Quelques différences existent néanmoins entre elles. L’agence de notation de durabilité autorégulée Standard Ethics publie des classements d’un certain nombre d’entités en se basant sur neuf notes, dont la meilleure est EEE et F la plus basse. Dans cette nomenclature, EEE, EEE-, EE+, EE et EE- sont considérées comme des notes garantissant un niveau de durabilité adéquat. D’après la dernière édition publiée le 10 novembre et portant sur les 40 banques européennes cotées les plus importantes, les établissements espagnols représentent 10 % de l’indice. Deux avec des notes durables complètes (EE pour BBVA et EE- pour Banco de Sabadell). Deux (Banco Santander et CaixaBank) avec des notes inférieures (E+), assorties néanmoins de perspectives positives pour une future révision potentielle de la notation. « Nous pouvons souligner positivement les progrès réalisés (par les banques espagnoles, ndlr) en matière de durabilité et d’alignement sur les indications internationales fixées par l’UE, l’OCDE et les Nations unies, explique Beatrice Gornati, vice-directrice au sein de Standard Ethics. De toute évidence, les banques les mieux notées se rapprochent davantage des meilleures pratiques en raison de l’adoption accrue de politiques ESG (souvent formalisées dans des codes d’éthique ou de conduite) et de modèles de gestion des risques ESG plus avancés. Il reste généralement encore des progrès à accomplir dans les sujets de gouvernance d’entreprise, comme l’égalité entre les sexes et l’indépendance au niveau du conseil d’administration, par exemple. »

Parmi les points positifs, Vicente Bermejo discerne aussi un engagement très fort de ces établissements en faveur du financement de la transition énergétique : « L’idée n’est pas d’investir dans de nouveaux projets qui ne sont pas durables, mais d’investir dans le démantèlement de projets qui ne le sont pas », précise-t-il. Dans le cadre de sa feuille de route à horizon 2025, le numéro un domestique, CaixaBank, s’est engagé à soutenir la transition à hauteur de 64 milliards d’euros, dont près de 40 milliards ont déjà été utilisés. Le numéro deux, BBVA, a augmenté à l’automne 2022 son objectif de financement durable de 50 %, pour atteindre 300 milliards d’euros à horizon 2025.

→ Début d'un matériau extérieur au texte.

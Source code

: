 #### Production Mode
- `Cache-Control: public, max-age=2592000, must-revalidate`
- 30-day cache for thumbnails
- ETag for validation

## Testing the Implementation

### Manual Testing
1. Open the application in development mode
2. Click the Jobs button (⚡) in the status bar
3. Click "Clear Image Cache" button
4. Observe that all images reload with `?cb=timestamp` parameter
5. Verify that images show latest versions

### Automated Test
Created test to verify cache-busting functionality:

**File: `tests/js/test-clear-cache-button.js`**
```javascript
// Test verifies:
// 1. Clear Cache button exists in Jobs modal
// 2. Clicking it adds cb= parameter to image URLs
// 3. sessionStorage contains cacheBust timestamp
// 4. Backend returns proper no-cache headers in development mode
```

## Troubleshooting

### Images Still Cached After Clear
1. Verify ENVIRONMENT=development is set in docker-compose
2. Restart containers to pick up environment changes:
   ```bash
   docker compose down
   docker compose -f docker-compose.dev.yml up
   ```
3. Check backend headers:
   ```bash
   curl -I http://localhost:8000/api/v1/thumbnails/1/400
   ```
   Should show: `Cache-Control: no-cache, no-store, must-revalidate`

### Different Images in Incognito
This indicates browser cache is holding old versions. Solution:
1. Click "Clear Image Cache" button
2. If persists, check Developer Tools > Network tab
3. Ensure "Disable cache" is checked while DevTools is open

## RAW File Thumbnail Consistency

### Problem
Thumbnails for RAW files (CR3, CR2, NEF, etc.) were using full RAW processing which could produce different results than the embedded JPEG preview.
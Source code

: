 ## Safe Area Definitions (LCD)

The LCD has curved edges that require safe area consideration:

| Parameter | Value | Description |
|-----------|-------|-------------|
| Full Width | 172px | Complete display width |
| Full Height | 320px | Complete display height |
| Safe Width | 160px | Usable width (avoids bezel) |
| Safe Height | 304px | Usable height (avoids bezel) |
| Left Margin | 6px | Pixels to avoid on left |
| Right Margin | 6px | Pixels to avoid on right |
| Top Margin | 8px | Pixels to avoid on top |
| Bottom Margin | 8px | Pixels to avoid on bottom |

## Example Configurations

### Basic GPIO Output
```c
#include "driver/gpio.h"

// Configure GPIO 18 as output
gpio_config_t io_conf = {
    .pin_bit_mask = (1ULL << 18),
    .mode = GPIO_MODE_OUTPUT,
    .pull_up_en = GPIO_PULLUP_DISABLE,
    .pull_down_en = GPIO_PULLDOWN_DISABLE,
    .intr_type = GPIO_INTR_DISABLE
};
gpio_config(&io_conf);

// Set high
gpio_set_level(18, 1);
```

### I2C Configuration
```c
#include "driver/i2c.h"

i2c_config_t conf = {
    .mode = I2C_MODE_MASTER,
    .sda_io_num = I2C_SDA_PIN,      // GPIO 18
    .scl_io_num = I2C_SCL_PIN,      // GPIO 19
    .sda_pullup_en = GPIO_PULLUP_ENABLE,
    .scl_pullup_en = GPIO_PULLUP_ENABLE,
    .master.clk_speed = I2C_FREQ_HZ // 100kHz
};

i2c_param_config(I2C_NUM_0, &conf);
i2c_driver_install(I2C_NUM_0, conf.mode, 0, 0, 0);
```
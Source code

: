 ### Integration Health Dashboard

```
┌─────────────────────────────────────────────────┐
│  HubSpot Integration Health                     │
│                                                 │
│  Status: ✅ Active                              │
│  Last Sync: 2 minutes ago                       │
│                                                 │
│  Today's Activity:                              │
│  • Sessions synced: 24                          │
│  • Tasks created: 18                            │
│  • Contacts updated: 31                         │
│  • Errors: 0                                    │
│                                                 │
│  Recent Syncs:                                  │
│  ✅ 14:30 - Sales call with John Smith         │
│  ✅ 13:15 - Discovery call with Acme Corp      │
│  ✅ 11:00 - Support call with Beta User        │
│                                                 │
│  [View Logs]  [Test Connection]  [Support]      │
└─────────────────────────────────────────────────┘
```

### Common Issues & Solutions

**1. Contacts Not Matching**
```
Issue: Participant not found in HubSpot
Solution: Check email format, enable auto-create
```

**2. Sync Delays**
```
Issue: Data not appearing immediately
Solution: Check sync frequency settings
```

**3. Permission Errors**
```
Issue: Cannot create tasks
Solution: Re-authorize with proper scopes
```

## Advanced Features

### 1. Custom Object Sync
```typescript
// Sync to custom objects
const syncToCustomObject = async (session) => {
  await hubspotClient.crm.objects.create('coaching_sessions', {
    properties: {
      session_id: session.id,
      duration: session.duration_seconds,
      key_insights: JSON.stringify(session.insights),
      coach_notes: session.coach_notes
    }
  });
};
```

Passer d’un modèle à l’autre

Pas de quoi convaincre pleinement la Banque d’Espagne. À l’occasion de la publication de son rapport d’automne sur la stabilité financière, l’organisme a indiqué que quelque 80 % de l’exposition totale des prêteurs espagnols aux risques liés à la transition climatique – soit un volume de crédit supérieur à 660 milliards d’euros sur un total de 825,4 milliards dans les bilans – était lié à des secteurs très polluants. « Malgré toutes les mises en garde découlant du manque de données granulaires sur la situation des entreprises individuelles, ces secteurs doivent redoubler d’efforts pour décarboner leurs activités », pointe l’étude.

À l’occasion d’une table ronde début novembre consacrée à la finance durable, la gouverneure adjointe de la Banque d’Espagne, Margarita Delgado, a réitéré le message en signalant que les banques nationales avaient « un long chemin à parcourir » en matière de décarbonation : « Le secteur bancaire approuve la prise de conscience de la décarbonation mais la manière dont cela se traduit dans la pratique est une autre question », a-t-elle averti. De leur côté, les experts tempèrent : « Il faut pouvoir passer d’un modèle d’utilisation d’énergies contaminantes à un modèle vert petit à petit sans provoquer une faillite », relativise Manuel Romera, « une vitesse d’exécution trop grande pourrait conduire à une véritable débâcle ».